YOUR ASSIGNMENT: Report each line of the entries below that has the word "bower" in it.

AVAILABLE DATA:
::::
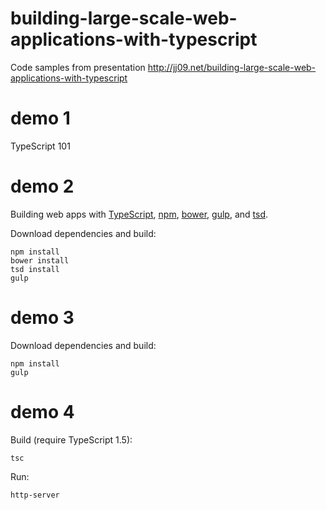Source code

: # building-large-scale-web-applications-with-typescript
Code samples from presentation http://jj09.net/building-large-scale-web-applications-with-typescript

# demo 1

TypeScript 101

# demo 2

Building web apps with <a href="http://typescriptlang.org">TypeScript</a>, <a href="https://npmjs.com">npm</a>, <a href="http://bower.io">bower</a>, <a href="http://gulpjs.com">gulp</a>, and <a href="http://definitelytyped.org/tsd">tsd</a>.

Download dependencies and build:

    npm install
    bower install
    tsd install
    gulp

# demo 3

Download dependencies and build:

    npm install
    gulp

# demo 4

Build (require TypeScript 1.5):

    tsc

Run:

    http-server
::::
SOLUTION TO THIS PROBLEM:
Building web apps with <a href="http://typescriptlang.org">TypeScript</a>, <a href="https://npmjs.com">npm</a>, <a href="http://bower.io">bower</a>, <a href="http://gulpjs.com">gulp</a>, and <a href="http://definitelytyped.org/tsd">tsd</a>.
    bower install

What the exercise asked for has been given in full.